• _What to do_
The whole listing, pictures aside, should be reproduced exactly.

• _Supplied entries_

▼▼▼

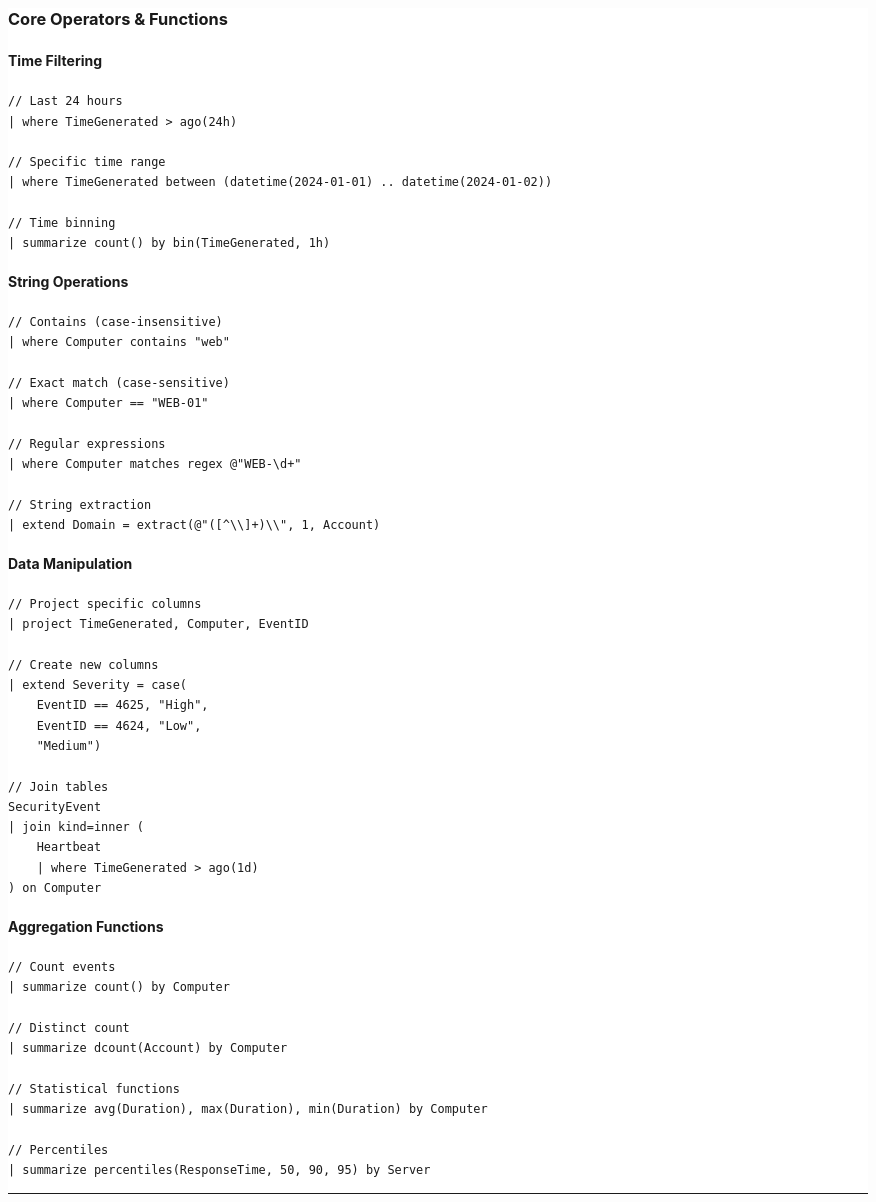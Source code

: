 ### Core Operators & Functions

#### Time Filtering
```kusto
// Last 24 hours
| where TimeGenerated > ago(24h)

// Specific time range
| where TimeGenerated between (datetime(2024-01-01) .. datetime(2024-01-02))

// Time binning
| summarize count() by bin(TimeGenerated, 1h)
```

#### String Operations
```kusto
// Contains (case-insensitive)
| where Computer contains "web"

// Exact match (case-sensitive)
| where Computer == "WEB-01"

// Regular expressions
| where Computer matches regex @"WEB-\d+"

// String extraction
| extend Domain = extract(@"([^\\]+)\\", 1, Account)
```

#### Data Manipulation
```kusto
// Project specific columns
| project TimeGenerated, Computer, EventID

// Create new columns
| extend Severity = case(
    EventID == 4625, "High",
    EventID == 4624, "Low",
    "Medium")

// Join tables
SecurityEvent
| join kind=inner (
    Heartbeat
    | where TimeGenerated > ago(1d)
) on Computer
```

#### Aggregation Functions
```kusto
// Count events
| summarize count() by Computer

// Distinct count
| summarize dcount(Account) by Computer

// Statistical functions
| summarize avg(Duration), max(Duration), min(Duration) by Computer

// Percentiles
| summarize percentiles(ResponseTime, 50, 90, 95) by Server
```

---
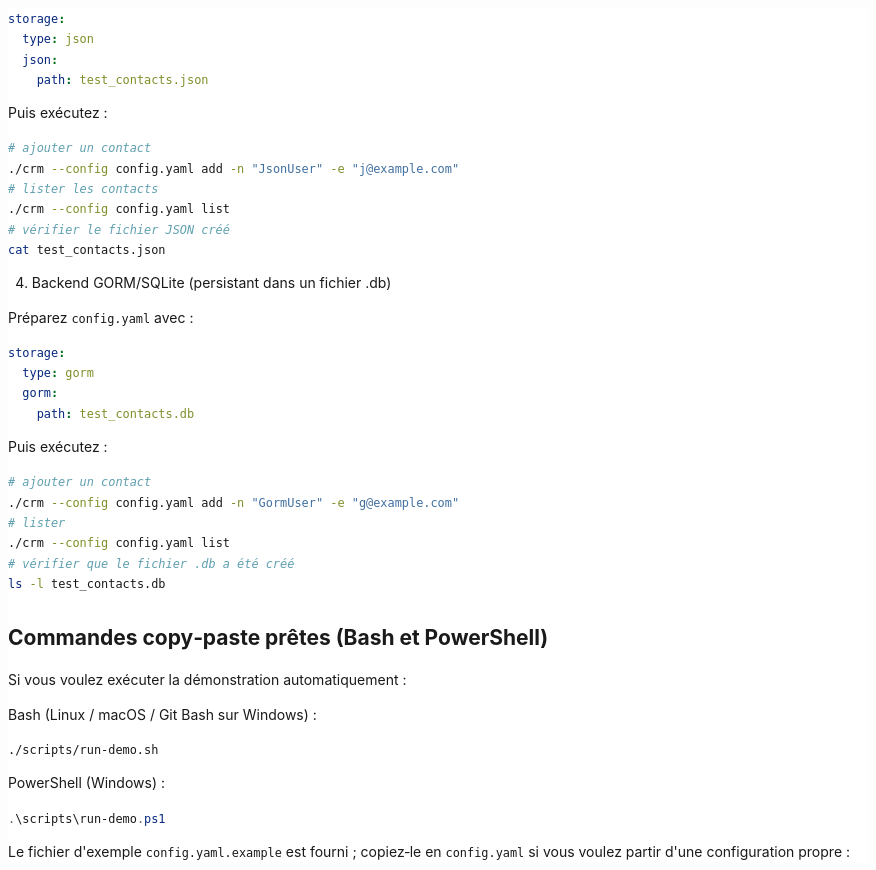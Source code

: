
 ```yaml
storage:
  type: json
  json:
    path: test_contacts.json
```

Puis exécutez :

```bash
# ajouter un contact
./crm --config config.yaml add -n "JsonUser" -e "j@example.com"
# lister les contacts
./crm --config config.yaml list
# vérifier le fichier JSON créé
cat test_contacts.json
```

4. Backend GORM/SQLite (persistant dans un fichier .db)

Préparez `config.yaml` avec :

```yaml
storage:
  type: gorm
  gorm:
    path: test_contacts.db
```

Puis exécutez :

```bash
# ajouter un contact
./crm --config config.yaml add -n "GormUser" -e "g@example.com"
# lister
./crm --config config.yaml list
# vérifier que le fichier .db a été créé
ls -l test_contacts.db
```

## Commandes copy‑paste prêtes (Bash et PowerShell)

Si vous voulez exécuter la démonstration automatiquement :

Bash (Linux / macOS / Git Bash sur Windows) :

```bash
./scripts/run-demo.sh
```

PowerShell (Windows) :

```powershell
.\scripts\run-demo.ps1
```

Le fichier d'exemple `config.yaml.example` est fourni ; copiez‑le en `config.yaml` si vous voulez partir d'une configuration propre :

▲▲▲

• _Task output_
Source code

: ### Core Operators & Functions

#### Time Filtering
```kusto
// Last 24 hours
| where TimeGenerated > ago(24h)

// Specific time range
| where TimeGenerated between (datetime(2024-01-01) .. datetime(2024-01-02))

// Time binning
| summarize count() by bin(TimeGenerated, 1h)
```

#### String Operations
```kusto
// Contains (case-insensitive)
| where Computer contains "web"

// Exact match (case-sensitive)
| where Computer == "WEB-01"

// Regular expressions
| where Computer matches regex @"WEB-\d+"

// String extraction
| extend Domain = extract(@"([^\\]+)\\", 1, Account)
```

#### Data Manipulation
```kusto
// Project specific columns
| project TimeGenerated, Computer, EventID

// Create new columns
| extend Severity = case(
    EventID == 4625, "High",
    EventID == 4624, "Low",
    "Medium")

// Join tables
SecurityEvent
| join kind=inner (
    Heartbeat
    | where TimeGenerated > ago(1d)
) on Computer
```

#### Aggregation Functions
```kusto
// Count events
| summarize count() by Computer

// Distinct count
| summarize dcount(Account) by Computer

// Statistical functions
| summarize avg(Duration), max(Duration), min(Duration) by Computer

// Percentiles
| summarize percentiles(ResponseTime, 50, 90, 95) by Server
```

---
Source code

:
 ```yaml
storage:
  type: json
  json:
    path: test_contacts.json
```

Puis exécutez :

```bash
# ajouter un contact
./crm --config config.yaml add -n "JsonUser" -e "j@example.com"
# lister les contacts
./crm --config config.yaml list
# vérifier le fichier JSON créé
cat test_contacts.json
```

4. Backend GORM/SQLite (persistant dans un fichier .db)

Préparez `config.yaml` avec :

```yaml
storage:
  type: gorm
  gorm:
    path: test_contacts.db
```

Puis exécutez :

```bash
# ajouter un contact
./crm --config config.yaml add -n "GormUser" -e "g@example.com"
# lister
./crm --config config.yaml list
# vérifier que le fichier .db a été créé
ls -l test_contacts.db
```

## Commandes copy‑paste prêtes (Bash et PowerShell)

Si vous voulez exécuter la démonstration automatiquement :

Bash (Linux / macOS / Git Bash sur Windows) :

```bash
./scripts/run-demo.sh
```

PowerShell (Windows) :

```powershell
.\scripts\run-demo.ps1
```

Le fichier d'exemple `config.yaml.example` est fourni ; copiez‑le en `config.yaml` si vous voulez partir d'une configuration propre :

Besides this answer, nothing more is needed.